At the dacha, Ilya rigged up a darkroom in the broom closet next to the bathroom. He ran a pipe from the WC into the broom closet, just as he had done back in his school days, and performed his magic there during the nights. Afanasy Mikhailovich didn't notice a thing, since he bathed only on Saturdays. The rest of the week he never so much as glanced at the bathroom or the broom closet.

What happy years they had together! Ilya divorced his first wife. Eventually, without much fuss or bother, he and Olga got married. Olga devoted herself to him heart and soul. Everything he said or did was fascinating and unprecedented: samizdat, photography, travel—he adored the Russian Far North, the Central Asian south, and often set out for the back of beyond. Sometimes he took Olga and Kostya along with him.

Once they took a trip to the region around Vologda—to Belozersk and Ferapontovo. Kostya remembered this long afterward as a magical journey. Everything that happened, every hour of every day, stayed in his memory like a movie he could watch at will—how they went fishing in a rowboat, and slept in a hayloft; and how they climbed the scaffolding surrounding the monastery and he nearly plunged to his death, only Ilya grabbed hold of his jacket just in the nick of time and saved him. And the horribly amusing story of the bee that he ate along with a piece of homemade jam pie, and how Ilya fished the pie right out of his mouth, and then plucked the stinger deftly from his lip.

Olga had other memories: of the vanishing frescoes of the icon painter Dionysius, the crumbling monastery, and the slow, somnolent beauty of the north, which, from that very first sunset, shimmering and pellucid, she recognized as her true home.

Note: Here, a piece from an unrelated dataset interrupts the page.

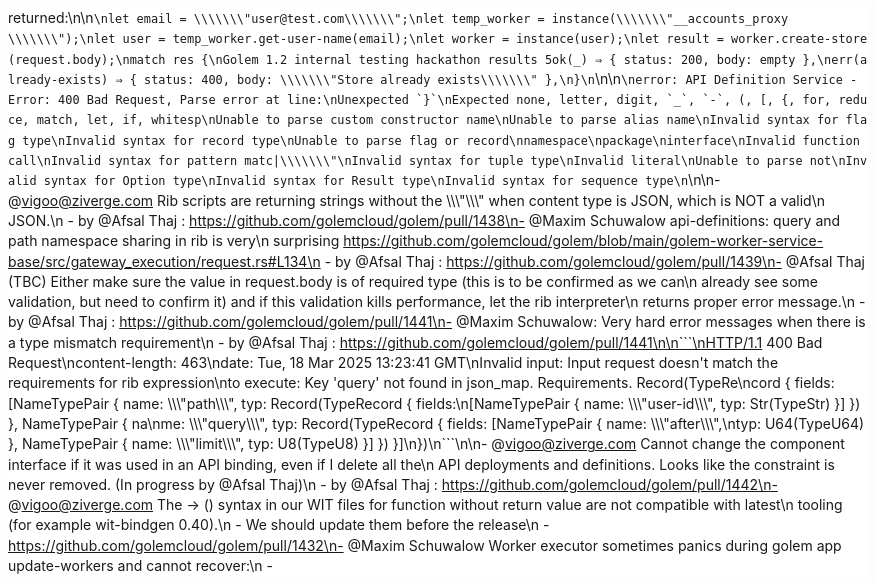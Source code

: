 returned:\n\n```\nlet email = \\\\\\\"user@test.com\\\\\\\";\nlet temp_worker = instance(\\\\\\\"__accounts_proxy\\\\\\\");\nlet user = temp_worker.get-user-name(email);\nlet worker = instance(user);\nlet result = worker.create-store(request.body);\nmatch res {\nGolem 1.2 internal testing hackathon results 5ok(_) ⇒ { status: 200, body: empty },\nerr(already-exists) ⇒ { status: 400, body: \\\\\\\"Store already exists\\\\\\\" },\n}\n```\n\n```\nerror: API Definition Service - Error: 400 Bad Request, Parse error at line:\nUnexpected `}`\nExpected none, letter, digit, `_`, `-`, (, [, {, for, reduce, match, let, if, whitesp\nUnable to parse custom constructor name\nUnable to parse alias name\nInvalid syntax for flag type\nInvalid syntax for record type\nUnable to parse flag or record\nnamespace\npackage\ninterface\nInvalid function call\nInvalid syntax for pattern matc|\\\\\\\"\nInvalid syntax for tuple type\nInvalid literal\nUnable to parse not\nInvalid syntax for Option type\nInvalid syntax for Result type\nInvalid syntax for sequence type\n```\n\n- @vigoo@ziverge.com Rib scripts are returning strings without the \\\\\\\"\\\\\\\" when content type is JSON, which is NOT a valid\n  JSON.\n    - by @Afsal Thaj : https://github.com/golemcloud/golem/pull/1438\n- @Maxim Schuwalow api-definitions: query and path namespace sharing in rib is very\n  surprising https://github.com/golemcloud/golem/blob/main/golem-worker-service-base/src/gateway_execution/request.rs#L134\n    - by @Afsal Thaj : https://github.com/golemcloud/golem/pull/1439\n- @Afsal Thaj (TBC) Either make sure the value in request.body is of required type (this is to be confirmed as we can\n  already see some validation, but need to confirm it) and if this validation kills performance, let the rib interpreter\n  returns proper error message.\n    - by @Afsal Thaj : https://github.com/golemcloud/golem/pull/1441\n- @Maxim Schuwalow: Very hard error messages when there is a type mismatch requirement\n    - by @Afsal Thaj : https://github.com/golemcloud/golem/pull/1441\n\n```\nHTTP/1.1 400 Bad Request\ncontent-length: 463\ndate: Tue, 18 Mar 2025 13:23:41 GMT\nInvalid input: Input request doesn't match the requirements for rib expression\nto execute: Key 'query' not found in json_map. Requirements. Record(TypeRe\ncord { fields: [NameTypePair { name: \\\\\\\"path\\\\\\\", typ: Record(TypeRecord { fields:\n[NameTypePair { name: \\\\\\\"user-id\\\\\\\", typ: Str(TypeStr) }] }) }, NameTypePair { na\nme: \\\\\\\"query\\\\\\\", typ: Record(TypeRecord { fields: [NameTypePair { name: \\\\\\\"after\\\\\\\",\ntyp: U64(TypeU64) }, NameTypePair { name: \\\\\\\"limit\\\\\\\", typ: U8(TypeU8) }] }) }]\n})\n```\n\n- @vigoo@ziverge.com Cannot change the component interface if it was used in an API binding, even if I delete all the\n  API deployments and definitions. Looks like the constraint is never removed. (In progress by @Afsal Thaj)\n    - by @Afsal Thaj : https://github.com/golemcloud/golem/pull/1442\n- @vigoo@ziverge.com The → () syntax in our WIT files for function without return value are not compatible with latest\n  tooling (for example wit-bindgen 0.40).\n    - We should update them before the release\n    - https://github.com/golemcloud/golem/pull/1432\n- @Maxim Schuwalow Worker executor sometimes panics during golem app update-workers and cannot recover:\n    -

It was here, near Vologda, that she finally came to terms with her keen disappointment in her parents' ideals, in the whole edifice of power and authority of the country she was born in, in the country itself, with its cruel and inhuman regulations and customs. Now she was overcome by a new and heart-wrenching love for this austere, impoverished north, where her father had been born. Her heart leapt to her throat when she watched the late-evening sun sink into the big lake, and saw how the crimson sky gradually gave way to silver, and how this silver spread over everything else, in turn—the fields, the water, the air. This greenish-silver hue was also a revelation of this journey, and it was Ilya who first noticed it, and spoke of it.